While much attention has lately been focused on the increasing role of the laity in the church--from parish councils to extraordiry ministers of the Eucharist--allow me to put in a word for one of the most neglected of ministries: the ushers.

Don't sneer. I'm serious. I've spent a few years on the other side of that collection basket, as one of the ushers at Our Lady Queen of Martyrs Church in Forest Hills, New York. Ushers are the hardest people to recruit. No one, evidently, wants to pester people for money, stack prayer books, retrieve lost umbrellas, or nudge slowpokes in the Communion line. But the truth is, we ushers do more than take money and give grief. Really.

The usher is formally deemed a "minister of hospitality" in the parish hierarchy--a title that sounds like a cabinet post in a very friendly communist state. But that role--the giver of greetings, shaker of hands--is only the beginning. The usher is a collaborator, a partner to both the priest and the people in the pews. In a sense, he's the laity's liaison.

The catechism hints at this: "The laity ... can be called to cooperate with their pastors in the service of the ecclesial community, for the sake of its growth and life. This can be done through the exercise of different kinds of ministries according to the grace and charisms which the Lord has been pleased to bestow on them."

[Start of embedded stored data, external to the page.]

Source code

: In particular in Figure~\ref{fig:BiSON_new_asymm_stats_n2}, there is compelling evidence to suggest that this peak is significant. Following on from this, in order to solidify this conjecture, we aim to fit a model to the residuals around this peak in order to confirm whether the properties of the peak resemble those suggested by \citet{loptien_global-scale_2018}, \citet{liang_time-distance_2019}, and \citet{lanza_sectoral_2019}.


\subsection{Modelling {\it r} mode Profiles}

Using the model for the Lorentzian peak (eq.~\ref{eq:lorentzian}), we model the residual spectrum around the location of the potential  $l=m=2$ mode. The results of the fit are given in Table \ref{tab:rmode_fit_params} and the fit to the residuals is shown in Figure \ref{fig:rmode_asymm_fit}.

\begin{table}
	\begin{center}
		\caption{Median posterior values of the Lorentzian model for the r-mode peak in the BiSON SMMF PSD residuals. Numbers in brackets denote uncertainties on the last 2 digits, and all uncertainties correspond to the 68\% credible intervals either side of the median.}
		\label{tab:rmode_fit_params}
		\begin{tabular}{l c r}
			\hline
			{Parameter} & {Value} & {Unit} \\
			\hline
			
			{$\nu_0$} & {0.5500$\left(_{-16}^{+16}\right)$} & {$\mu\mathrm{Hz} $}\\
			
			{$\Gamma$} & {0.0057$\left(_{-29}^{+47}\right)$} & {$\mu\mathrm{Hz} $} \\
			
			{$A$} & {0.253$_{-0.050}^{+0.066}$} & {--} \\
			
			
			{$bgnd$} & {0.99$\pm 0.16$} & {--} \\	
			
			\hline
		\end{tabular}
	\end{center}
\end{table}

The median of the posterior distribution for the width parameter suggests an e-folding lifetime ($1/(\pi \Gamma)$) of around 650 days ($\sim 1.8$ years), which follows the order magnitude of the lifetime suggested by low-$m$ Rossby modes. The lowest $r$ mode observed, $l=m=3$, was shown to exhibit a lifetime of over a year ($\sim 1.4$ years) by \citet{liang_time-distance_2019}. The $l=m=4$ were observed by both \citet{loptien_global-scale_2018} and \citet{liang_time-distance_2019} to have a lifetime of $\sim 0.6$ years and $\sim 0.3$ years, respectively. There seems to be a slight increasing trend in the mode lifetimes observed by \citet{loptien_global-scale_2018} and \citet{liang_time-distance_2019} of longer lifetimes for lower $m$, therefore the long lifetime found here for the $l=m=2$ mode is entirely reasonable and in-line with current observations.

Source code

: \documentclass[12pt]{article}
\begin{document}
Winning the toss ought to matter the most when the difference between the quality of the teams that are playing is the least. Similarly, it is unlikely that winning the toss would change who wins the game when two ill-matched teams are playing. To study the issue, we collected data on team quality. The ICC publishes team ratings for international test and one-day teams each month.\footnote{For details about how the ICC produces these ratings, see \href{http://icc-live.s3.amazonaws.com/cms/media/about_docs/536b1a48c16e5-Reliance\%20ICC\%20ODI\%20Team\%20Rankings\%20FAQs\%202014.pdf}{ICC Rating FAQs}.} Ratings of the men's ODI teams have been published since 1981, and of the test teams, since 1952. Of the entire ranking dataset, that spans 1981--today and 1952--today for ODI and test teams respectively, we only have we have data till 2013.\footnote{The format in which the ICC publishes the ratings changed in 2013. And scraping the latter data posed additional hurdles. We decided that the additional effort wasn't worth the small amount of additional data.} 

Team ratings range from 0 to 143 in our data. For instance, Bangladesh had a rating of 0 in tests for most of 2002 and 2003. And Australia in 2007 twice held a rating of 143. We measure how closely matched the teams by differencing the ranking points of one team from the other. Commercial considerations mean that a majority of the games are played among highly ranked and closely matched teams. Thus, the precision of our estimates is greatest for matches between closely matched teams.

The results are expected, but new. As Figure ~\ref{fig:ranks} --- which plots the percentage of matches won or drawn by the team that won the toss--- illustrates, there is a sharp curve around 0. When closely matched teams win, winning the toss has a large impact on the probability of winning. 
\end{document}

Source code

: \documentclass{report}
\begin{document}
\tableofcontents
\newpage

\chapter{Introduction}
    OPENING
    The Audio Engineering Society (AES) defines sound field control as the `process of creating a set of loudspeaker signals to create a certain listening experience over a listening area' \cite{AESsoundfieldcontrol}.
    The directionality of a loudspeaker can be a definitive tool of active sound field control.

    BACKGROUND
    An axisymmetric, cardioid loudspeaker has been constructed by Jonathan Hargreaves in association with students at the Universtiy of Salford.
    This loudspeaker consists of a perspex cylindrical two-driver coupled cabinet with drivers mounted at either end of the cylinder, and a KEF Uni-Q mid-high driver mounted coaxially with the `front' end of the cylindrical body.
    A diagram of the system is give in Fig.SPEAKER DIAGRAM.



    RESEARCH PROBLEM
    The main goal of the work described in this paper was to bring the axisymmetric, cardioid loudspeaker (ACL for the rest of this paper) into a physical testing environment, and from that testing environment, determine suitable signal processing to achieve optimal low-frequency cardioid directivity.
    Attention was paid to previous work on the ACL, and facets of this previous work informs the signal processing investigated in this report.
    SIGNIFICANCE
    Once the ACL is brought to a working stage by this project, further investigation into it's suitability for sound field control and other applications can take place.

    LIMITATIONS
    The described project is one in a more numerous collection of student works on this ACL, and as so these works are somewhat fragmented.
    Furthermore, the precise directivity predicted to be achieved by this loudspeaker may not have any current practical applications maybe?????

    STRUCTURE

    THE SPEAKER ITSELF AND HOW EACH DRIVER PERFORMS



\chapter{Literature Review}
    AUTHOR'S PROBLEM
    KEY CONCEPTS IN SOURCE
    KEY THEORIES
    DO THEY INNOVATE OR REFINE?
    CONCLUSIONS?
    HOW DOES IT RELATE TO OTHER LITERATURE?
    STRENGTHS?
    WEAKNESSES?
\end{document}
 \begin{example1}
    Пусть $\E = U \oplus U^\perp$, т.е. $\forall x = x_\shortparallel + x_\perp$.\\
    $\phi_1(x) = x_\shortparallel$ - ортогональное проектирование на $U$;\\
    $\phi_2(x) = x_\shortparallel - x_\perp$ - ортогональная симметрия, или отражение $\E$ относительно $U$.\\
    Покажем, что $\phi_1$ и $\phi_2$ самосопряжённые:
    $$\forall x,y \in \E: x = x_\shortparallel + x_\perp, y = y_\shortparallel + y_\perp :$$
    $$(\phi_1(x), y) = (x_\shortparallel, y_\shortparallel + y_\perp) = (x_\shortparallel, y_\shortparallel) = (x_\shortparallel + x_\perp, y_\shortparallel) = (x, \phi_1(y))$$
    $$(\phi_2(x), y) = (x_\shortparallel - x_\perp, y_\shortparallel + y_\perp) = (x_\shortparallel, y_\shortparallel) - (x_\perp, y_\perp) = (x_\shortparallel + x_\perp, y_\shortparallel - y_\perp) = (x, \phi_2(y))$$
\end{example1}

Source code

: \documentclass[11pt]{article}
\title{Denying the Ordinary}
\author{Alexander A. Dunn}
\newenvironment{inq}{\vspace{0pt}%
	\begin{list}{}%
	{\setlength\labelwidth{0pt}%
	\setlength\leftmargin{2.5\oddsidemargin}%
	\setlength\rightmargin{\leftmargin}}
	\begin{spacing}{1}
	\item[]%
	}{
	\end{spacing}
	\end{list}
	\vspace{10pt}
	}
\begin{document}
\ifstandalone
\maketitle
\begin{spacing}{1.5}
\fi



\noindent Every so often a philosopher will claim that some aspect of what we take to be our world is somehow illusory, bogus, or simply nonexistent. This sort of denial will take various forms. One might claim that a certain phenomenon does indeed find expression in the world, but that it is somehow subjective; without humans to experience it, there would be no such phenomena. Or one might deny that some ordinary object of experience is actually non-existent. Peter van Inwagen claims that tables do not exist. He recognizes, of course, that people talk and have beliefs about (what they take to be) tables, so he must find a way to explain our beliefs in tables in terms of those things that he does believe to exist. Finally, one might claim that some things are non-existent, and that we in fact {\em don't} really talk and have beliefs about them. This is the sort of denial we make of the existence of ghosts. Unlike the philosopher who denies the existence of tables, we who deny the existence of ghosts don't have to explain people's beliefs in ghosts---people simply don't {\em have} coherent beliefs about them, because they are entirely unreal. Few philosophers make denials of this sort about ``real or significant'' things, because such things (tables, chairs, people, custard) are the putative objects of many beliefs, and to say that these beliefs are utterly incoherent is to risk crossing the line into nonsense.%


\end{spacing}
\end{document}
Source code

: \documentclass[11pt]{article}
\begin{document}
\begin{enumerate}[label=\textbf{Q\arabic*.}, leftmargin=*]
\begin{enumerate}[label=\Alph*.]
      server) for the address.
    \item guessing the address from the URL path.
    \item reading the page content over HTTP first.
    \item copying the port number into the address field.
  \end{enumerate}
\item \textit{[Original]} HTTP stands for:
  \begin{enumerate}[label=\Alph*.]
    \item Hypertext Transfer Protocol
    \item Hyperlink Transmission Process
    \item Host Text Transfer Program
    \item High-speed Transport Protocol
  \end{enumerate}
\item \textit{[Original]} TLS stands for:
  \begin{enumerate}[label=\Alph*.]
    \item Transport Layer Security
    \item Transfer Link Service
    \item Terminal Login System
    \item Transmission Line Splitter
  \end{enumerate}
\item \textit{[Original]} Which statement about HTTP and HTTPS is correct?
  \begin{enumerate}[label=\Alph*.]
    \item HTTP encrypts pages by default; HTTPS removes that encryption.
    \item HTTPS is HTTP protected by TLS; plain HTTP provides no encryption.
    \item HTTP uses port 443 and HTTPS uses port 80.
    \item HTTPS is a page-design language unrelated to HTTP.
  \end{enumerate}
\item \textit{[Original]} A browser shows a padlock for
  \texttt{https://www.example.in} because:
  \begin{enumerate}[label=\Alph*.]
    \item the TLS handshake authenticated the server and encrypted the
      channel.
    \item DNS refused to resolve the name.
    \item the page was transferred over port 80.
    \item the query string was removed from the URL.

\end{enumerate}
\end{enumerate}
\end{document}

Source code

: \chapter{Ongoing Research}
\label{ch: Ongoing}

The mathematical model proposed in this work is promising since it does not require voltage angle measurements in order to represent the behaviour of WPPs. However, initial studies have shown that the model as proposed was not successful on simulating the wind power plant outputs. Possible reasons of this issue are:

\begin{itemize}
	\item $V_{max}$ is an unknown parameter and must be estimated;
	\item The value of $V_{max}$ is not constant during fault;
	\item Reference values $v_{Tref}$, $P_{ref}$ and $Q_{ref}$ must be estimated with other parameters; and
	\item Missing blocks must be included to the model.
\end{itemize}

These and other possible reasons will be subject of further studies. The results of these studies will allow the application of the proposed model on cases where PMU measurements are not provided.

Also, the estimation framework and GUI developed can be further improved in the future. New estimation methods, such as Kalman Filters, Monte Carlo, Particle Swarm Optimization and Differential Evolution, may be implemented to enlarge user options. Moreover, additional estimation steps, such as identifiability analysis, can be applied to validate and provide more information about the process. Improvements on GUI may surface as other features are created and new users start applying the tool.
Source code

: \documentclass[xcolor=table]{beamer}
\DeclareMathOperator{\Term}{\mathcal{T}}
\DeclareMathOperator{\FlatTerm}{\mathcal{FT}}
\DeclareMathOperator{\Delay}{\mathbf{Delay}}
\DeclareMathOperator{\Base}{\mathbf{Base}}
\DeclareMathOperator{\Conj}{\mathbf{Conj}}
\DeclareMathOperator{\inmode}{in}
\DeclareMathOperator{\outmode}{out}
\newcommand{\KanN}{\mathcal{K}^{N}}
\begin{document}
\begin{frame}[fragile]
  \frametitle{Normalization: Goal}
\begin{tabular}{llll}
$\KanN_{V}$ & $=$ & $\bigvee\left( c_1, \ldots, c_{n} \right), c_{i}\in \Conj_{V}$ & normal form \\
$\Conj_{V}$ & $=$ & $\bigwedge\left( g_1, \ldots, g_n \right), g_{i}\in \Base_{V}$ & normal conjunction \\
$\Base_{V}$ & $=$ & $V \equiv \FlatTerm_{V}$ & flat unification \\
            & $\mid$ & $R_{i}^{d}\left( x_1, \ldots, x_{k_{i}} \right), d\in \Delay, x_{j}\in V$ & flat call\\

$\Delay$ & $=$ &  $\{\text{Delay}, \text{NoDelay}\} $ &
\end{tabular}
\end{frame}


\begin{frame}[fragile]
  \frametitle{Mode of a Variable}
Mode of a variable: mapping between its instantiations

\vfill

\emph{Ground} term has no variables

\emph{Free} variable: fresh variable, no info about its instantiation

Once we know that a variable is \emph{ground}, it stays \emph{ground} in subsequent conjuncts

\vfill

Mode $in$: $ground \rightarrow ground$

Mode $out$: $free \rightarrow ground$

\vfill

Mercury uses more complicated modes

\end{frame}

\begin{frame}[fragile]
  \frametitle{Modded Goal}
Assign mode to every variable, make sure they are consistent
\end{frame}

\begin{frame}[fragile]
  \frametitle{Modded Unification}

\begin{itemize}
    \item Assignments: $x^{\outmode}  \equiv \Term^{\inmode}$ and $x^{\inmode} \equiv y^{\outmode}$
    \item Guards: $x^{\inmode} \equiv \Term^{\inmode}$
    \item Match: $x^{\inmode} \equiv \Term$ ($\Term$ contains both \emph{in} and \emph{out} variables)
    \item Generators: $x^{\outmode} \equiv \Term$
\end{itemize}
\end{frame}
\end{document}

In other words, those who "direct and collect" have a role to play, a role that is often more appointed than anointed, but one that is still vital to the sacramental life of the parish.

Well, maybe it is difficult to see the usher's role as sacramental. He does not proclaim the Word, like a lector. He does not give the Eucharist or assist at the altar or sing with the choir. More often than not, he (or, increasingly, she) is the phantom on the sidelines--clearing aisles, opening windows, rattling the collection basket once or twice a week. What's so sacramental about that? More than you may think.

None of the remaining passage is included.